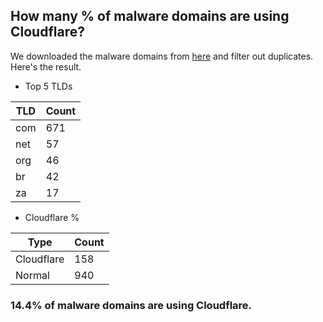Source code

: ## How many % of malware domains are using Cloudflare?


We downloaded the malware domains from [here](https://urlhaus.abuse.ch) and filter out duplicates.
Here's the result.


[//]: # (start replacement)


- Top 5 TLDs

| TLD | Count |
| --- | --- |
| com | 671 |
| net | 57 |
| org | 46 |
| br | 42 |
| za | 17 |


- Cloudflare %

| Type | Count |
| --- | --- |
| Cloudflare | 158 |
| Normal | 940 |


### 14.4% of malware domains are using Cloudflare.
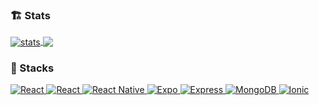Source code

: 
### :building_construction:    Stats
<p>
  <a href="https://github.com/anuraghazra/github-readme-stats">
    <img align="center" alt="stats" src="https://github-readme-stats-nu-nine.vercel.app/api?username=mateusarbex&theme=dark&show_icons=true&hide=stars&include_all_commits=true&count_private=true" />
  </a>

  <a href="https://github.com/anuraghazra/github-readme-stats">
    <img align="center" src="https://github-readme-stats-nu-nine.vercel.app/api/top-langs/?username=mateusarbex&theme=dark&layout=compact&card_width=225" />
  </a>
</p>


### :construction: Stacks

<p>
  <a href=˜https://github.com/mateusarbex˜>
    <img align"left" alt="React" src="https://img.shields.io/badge/JavaScript-323330?style=for-the-badge&logo=javascript&logoColor=F7DF1E" />
  </a>
  <a href=˜https://github.com/mateusarbex˜>
    <img align"left" alt="React" src="https://img.shields.io/badge/React-20232A?style=for-the-badge&logo=react&logoColor=61DAFB" />
  </a>
  <a href=˜https://github.com/mateusarbex˜>
    <img align"left" alt="React Native" src="https://img.shields.io/badge/React_Native-20232A?style=for-the-badge&logo=react&logoColor=61DAFB" />
  </a>
  <a href=˜https://github.com/mateusarbex˜>
    <img align"left" alt="Expo" src="https://img.shields.io/badge/Expo-1B1F23?style=for-the-badge&logo=expo&logoColor=white" />
  </a> 
  <a href=˜https://github.com/mateusarbex˜>
    <img align"left" alt="Express" src="https://img.shields.io/badge/Express.js-000000?style=for-the-badge&logo=express&logoColor=white" />
  </a>
  <a href=˜https://github.com/mateusarbex˜>
    <img align"left" alt="MongoDB" src="https://img.shields.io/badge/MongoDB-4EA94B?style=for-the-badge&logo=mongodb&logoColor=white" />
  </a>
  <a href=˜https://github.com/mateusarbex˜>
    <img align"left" alt="Ionic" src="https://img.shields.io/badge/Ionic-3880FF?style=for-the-badge&logo=ionic&logoColor=white" />
  </a>
</p>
____
- TASK TO CARRY OUT: Copy down every line of the entries containing the word "center".

- THE ANSWER:
    <img align="center" alt="stats" src="https://github-readme-stats-nu-nine.vercel.app/api?username=mateusarbex&theme=dark&show_icons=true&hide=stars&include_all_commits=true&count_private=true" />
    <img align="center" src="https://github-readme-stats-nu-nine.vercel.app/api/top-langs/?username=mateusarbex&theme=dark&layout=compact&card_width=225" />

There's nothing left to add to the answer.